### EXERCISE BRIEF
From the first line of the data below, repeat each line exactly until you reach the line with "### Seizure"; include that line too.

### Stored data entries
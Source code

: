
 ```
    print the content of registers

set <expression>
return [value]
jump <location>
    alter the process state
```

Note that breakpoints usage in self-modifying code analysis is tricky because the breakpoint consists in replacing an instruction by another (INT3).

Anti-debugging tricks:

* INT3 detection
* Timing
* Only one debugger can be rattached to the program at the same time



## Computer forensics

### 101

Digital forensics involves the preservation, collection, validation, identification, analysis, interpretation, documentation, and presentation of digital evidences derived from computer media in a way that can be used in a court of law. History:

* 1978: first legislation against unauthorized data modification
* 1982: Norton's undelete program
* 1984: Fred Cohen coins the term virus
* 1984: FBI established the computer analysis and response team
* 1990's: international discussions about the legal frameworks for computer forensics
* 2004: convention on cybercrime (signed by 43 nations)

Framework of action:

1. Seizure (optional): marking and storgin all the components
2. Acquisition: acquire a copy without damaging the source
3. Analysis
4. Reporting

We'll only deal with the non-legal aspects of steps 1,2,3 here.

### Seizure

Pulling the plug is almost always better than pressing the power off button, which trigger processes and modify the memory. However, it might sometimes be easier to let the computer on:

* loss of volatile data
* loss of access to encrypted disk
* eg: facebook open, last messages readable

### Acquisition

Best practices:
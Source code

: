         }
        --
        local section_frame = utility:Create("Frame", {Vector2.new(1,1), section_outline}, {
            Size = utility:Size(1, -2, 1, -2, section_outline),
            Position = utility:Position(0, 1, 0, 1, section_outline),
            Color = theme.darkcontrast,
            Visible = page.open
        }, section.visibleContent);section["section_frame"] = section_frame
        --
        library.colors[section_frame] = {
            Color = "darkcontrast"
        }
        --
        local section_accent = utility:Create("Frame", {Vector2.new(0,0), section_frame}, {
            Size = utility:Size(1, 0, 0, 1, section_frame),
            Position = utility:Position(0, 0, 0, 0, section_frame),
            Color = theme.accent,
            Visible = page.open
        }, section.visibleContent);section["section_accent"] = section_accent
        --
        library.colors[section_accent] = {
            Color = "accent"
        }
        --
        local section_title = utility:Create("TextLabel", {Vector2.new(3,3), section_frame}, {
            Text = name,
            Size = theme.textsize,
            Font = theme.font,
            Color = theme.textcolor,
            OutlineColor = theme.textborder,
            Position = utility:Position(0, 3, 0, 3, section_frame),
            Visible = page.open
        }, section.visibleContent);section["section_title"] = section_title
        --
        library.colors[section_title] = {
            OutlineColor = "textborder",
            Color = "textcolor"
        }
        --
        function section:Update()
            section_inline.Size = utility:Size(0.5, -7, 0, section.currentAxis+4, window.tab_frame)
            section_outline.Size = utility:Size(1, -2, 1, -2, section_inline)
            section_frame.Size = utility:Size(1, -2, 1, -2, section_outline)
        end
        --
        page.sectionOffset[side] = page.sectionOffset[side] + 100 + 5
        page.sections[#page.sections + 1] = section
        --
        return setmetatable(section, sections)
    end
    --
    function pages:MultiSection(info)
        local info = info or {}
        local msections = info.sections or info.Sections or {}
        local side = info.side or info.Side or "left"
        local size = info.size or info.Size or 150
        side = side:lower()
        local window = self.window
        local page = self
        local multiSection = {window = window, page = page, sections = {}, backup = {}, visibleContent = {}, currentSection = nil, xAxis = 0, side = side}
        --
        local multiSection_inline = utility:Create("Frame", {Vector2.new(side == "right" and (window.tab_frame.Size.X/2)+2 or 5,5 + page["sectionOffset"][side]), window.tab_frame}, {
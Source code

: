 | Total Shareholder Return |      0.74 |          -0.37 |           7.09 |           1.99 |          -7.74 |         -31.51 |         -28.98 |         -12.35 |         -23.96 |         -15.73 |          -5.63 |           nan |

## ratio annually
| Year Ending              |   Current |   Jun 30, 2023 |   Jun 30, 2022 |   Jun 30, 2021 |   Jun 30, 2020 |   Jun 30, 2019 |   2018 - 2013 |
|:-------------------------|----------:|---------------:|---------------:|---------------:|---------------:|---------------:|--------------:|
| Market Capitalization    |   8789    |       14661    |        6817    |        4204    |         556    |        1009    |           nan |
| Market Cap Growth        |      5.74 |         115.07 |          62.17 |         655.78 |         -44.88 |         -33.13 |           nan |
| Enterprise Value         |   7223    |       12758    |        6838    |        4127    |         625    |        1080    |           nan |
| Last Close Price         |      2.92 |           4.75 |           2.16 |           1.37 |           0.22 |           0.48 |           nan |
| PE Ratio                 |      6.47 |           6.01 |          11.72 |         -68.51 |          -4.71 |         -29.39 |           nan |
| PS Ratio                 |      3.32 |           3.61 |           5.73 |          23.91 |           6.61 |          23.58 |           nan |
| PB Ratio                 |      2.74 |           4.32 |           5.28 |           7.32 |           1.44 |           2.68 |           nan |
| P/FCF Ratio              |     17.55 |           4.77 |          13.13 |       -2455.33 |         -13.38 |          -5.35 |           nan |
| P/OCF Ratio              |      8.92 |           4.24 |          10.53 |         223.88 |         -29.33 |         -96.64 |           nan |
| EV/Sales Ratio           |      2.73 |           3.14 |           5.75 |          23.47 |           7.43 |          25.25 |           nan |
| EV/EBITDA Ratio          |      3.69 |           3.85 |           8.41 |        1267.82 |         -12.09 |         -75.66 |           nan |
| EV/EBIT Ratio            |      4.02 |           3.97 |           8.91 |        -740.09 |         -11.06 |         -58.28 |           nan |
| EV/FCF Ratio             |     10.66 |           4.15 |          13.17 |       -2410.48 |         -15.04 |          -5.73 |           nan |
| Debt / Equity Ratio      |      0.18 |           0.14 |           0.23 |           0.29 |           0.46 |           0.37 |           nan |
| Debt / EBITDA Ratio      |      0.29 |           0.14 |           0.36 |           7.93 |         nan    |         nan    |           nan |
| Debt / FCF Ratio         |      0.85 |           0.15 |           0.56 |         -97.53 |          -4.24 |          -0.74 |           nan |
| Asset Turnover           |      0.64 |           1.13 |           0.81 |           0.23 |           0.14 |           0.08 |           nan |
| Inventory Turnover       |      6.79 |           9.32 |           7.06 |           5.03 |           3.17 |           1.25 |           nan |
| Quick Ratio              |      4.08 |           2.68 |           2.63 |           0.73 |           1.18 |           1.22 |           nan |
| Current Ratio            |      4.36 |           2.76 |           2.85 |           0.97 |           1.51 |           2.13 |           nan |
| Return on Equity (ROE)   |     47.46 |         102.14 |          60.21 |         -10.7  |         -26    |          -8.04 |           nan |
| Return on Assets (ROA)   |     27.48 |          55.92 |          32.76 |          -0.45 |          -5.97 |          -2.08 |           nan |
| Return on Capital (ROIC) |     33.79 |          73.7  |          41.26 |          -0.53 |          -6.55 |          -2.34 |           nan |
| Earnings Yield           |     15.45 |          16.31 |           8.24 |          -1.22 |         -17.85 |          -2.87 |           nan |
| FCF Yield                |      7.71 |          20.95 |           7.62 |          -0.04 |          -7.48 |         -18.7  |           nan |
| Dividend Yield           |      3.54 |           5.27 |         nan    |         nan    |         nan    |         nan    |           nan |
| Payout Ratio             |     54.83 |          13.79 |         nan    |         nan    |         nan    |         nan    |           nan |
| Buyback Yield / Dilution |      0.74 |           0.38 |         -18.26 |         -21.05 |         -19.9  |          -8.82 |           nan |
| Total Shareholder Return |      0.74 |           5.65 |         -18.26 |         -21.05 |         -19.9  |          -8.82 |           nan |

### SOLVED PROBLEM
Source code

:
 ```
    print the content of registers

set <expression>
return [value]
jump <location>
    alter the process state
```

Note that breakpoints usage in self-modifying code analysis is tricky because the breakpoint consists in replacing an instruction by another (INT3).

Anti-debugging tricks:

* INT3 detection
* Timing
* Only one debugger can be rattached to the program at the same time



## Computer forensics

### 101

Digital forensics involves the preservation, collection, validation, identification, analysis, interpretation, documentation, and presentation of digital evidences derived from computer media in a way that can be used in a court of law. History:

* 1978: first legislation against unauthorized data modification
* 1982: Norton's undelete program
* 1984: Fred Cohen coins the term virus
* 1984: FBI established the computer analysis and response team
* 1990's: international discussions about the legal frameworks for computer forensics
* 2004: convention on cybercrime (signed by 43 nations)

Framework of action:

1. Seizure (optional): marking and storgin all the components
2. Acquisition: acquire a copy without damaging the source
3. Analysis
4. Reporting

We'll only deal with the non-legal aspects of steps 1,2,3 here.

### Seizure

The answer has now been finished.